On mobile you can pan around with touch, and zoom in and out by pinching. Tap a node to see info about it, and double tap a node to see info about it and the labels of surrounding nodes.
Mobile currently can only access the first grouped level in 2D (2D 1G). Mobile 3D controls are difficult to implement, and there is not enough space to put a "switch level" or "switch to grouped mode" button.
On desktop the controls should pop up on the right.
The graphs include all of the seed accounts, all the people the seed accounts follow, and the connections between them all. To make it interesting, I excluded all accounts with > 100k (sometimes more, 200k, 300k) followers. To speed up the scraping, everyone who follows > 10k people are filtered. Some moderate filtering is then applied to get rid of outliers (like, running the HITS algorithm and removing lowest x percentile of authority).
The default graph, Supergraph 68, has the combined ego networks of 68 Twitter accounts. I chose the seed accounts based on my own personal curiosity and some suggestions on Twitter. The network is therefore obviously biased. Although, if one tried to be all-inclusive one would reach a limit of comprehensibility (and hardware). At 34k nodes and 3m edges the Supernode 68 graph is already hard to interpret.
The colors correspond to communities (detected algorithmically). There are many community detection algorithms out there; each will give different results (sometimes drastically). Take it with a grain of salt. Nonetheless, these algorithms apparently give useful results in many cases.

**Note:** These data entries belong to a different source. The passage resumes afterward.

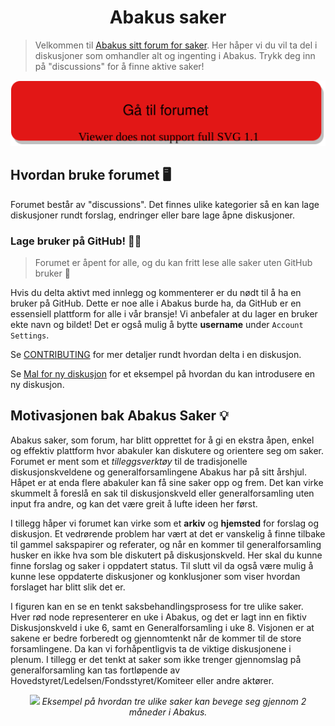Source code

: <p align="center">
  <h1 align="center">Abakus saker</h1>
</p>

> Velkommen til [Abakus sitt forum for saker](https://github.com/abakus-ntnu/saker/discussions). Her håper vi du vil ta del i diskusjoner som omhandler alt og ingenting i Abakus. Trykk deg inn på "discussions" for å finne aktive saker!

<p align="center">
  <a href="https://github.com/abakus-ntnu/saker/discussions">
    <img src="https://raw.githubusercontent.com/abakus-ntnu/saker/images/forum.svg" />
  </a>
</p>

## Hvordan bruke forumet 🖥️

Forumet består av "discussions". Det finnes ulike kategorier så en kan lage diskusjoner rundt forslag, endringer eller bare lage åpne diskusjoner.

### Lage bruker på GitHub! 👷‍♂️

> Forumet er åpent for alle, og du kan fritt lese alle saker uten GitHub bruker 👀

Hvis du delta aktivt med innlegg og kommenterer er du nødt til å ha en bruker på GitHub. Dette er noe alle i Abakus burde ha, da GitHub er en essensiell plattform for alle i vår bransje! Vi anbefaler at du lager en bruker ekte navn og bildet! Det er også mulig å bytte **username** under `Account Settings`.

Se [CONTRIBUTING](https://github.com/abakus-ntnu/saker/blob/master/CONTRIBUTING.md) for mer detaljer rundt hvordan delta i en diskusjon.

Se [Mal for ny diskusjon](https://github.com/abakus-ntnu/saker/discussions/2) for et eksempel på hvordan du kan introdusere en ny diskusjon.

## Motivasjonen bak Abakus Saker 💡

Abakus saker, som forum, har blitt opprettet for å gi en ekstra åpen, enkel og effektiv plattform hvor abakuler kan diskutere og orientere seg om saker. Forumet er ment som et _tilleggsverktøy_ til de tradisjonelle diskusjonskveldene og generalforsamlingene Abakus har på sitt årshjul. Håpet er at enda flere abakuler kan få sine saker opp og frem. Det kan virke skummelt å foreslå en sak til diskusjonskveld eller generalforsamling uten input fra andre, og kan det være greit å lufte ideen her først.

I tillegg håper vi forumet kan virke som et **arkiv** og **hjemsted** for forslag og diskusjon. Et vedrørende problem har vært at det er vanskelig å finne tilbake til gammel sakspapirer og referater, og når en kommer til generalforsamling husker en ikke hva som ble diskutert på diskusjonskveld. Her skal du kunne finne forslag og saker i oppdatert status. Til slutt vil da også være mulig å kunne lese oppdaterte diskusjoner og konklusjoner som viser hvordan forslaget har blitt slik det er.

I figuren kan en se en tenkt saksbehandlingsprosess for tre ulike saker. Hver rød node representerer en uke i Abakus, og det er lagt inn en fiktiv Diskusjonskveld i uke 6, samt en Generalforsamling i uke 8. Visjonen er at sakene er bedre forberedt og gjennomtenkt når de kommer til de store forsamlingene. Da kan vi forhåpentligvis ta de viktige diskusjonene i plenum. I tillegg er det tenkt at saker som ikke trenger gjennomslag på generalforsamling kan tas fortløpende av Hovedstyret/Ledelsen/Fondsstyret/Komiteer eller andre aktører.

<p align="center">
  <img src="https://i.imgur.com/MtrtgRG.png" />
  <i> Eksempel på hvordan tre ulike saker kan bevege seg gjennom 2 måneder i Abakus.</i>
</p>
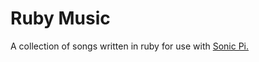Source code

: # Ruby Music

A collection of songs written in ruby for use with [Sonic Pi.](https://github.com/samaaron/sonic-pi)
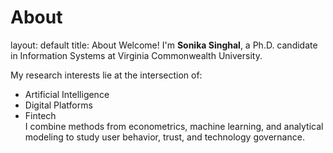 # About
layout: default
title: About
Welcome! I'm **Sonika Singhal**, a Ph.D. candidate in Information Systems at Virginia Commonwealth University.

My research interests lie at the intersection of:
- Artificial Intelligence
- Digital Platforms
- Fintech  
I combine methods from econometrics, machine learning, and analytical modeling to study user behavior, trust, and technology governance.

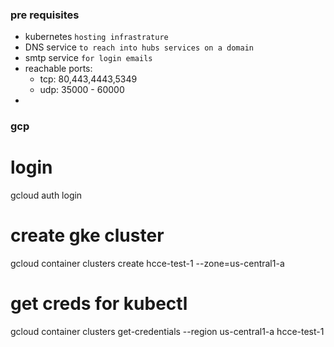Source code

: 

### pre requisites
- kubernetes `hosting infrastrature`
- DNS service `to reach into hubs services on a domain`
- smtp service `for login emails`
- reachable ports: 
    - tcp: 80,443,4443,5349
    - udp: 35000 - 60000
- 


### gcp
# login
gcloud auth login
# create gke cluster
gcloud container clusters create hcce-test-1 --zone=us-central1-a
# get creds for kubectl
gcloud container clusters get-credentials --region us-central1-a hcce-test-1
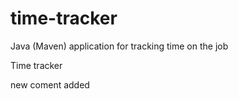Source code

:# time-tracker
Java (Maven) application for tracking time on the job

Time tracker

new coment added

The community detection algorithm only considers who follows whom. It does not look at tweets, profiles, follow dates, names, locations, etc
The lines are colored with the color of the node the line is pointing to. I.e., the color of the node being followed.
The sizes are proportional to a 'centrality' measure called PageRank. Roughly, consider it the node's 'influence' or 'status' inthis network. This is based only on looking at who follows whom inthis network. Less roughly, it's defined recursively as something like: the more people of large 'influence' who follow a node, the larger the 'influence' of the node. More specifically, the more selective people of large 'influence' who follow a node, the larger the 'influence'. I.e., if a person has large influence but follows people easily, their follow 'counts' for less.
In grouped mode the size of the supernodes is proportional to the sum of the PageRanks of its subnodes.
The nodes are positioned in such a way that the network appears aesthetically pleasing (e.g., minimizing edge overlaps, making edge lengths similar) which hopefully highlights the graph's structure, e.g. communities are close together.
The layout algorithm knows nothing about the colors (communities from the community detection algorithm). They are computed completely separately.
The most common algorithm type is a force-directed layout: the algorithm models the nodes and edges like a physical system. The nodes are like repulsive particles and the edges are like springs; these fight each other until equilibrium is reached.
In the base graph the lines represent follows between accounts. It's not visible in the visualization, but the follows are directional. Direction is taken into account for the color, size, and position.
For clarity purposes, not every edge is shown. If every edge were included in the visualization it would look like a huge hairball. In fact, most edges are filtered for the visualization. The edges which are included are chosen to be the ones which most highlight the community structure (see the advanced section for details). Although, again, this algorithm is completely independent from the community detection algorithm (it knows nothing about the colors).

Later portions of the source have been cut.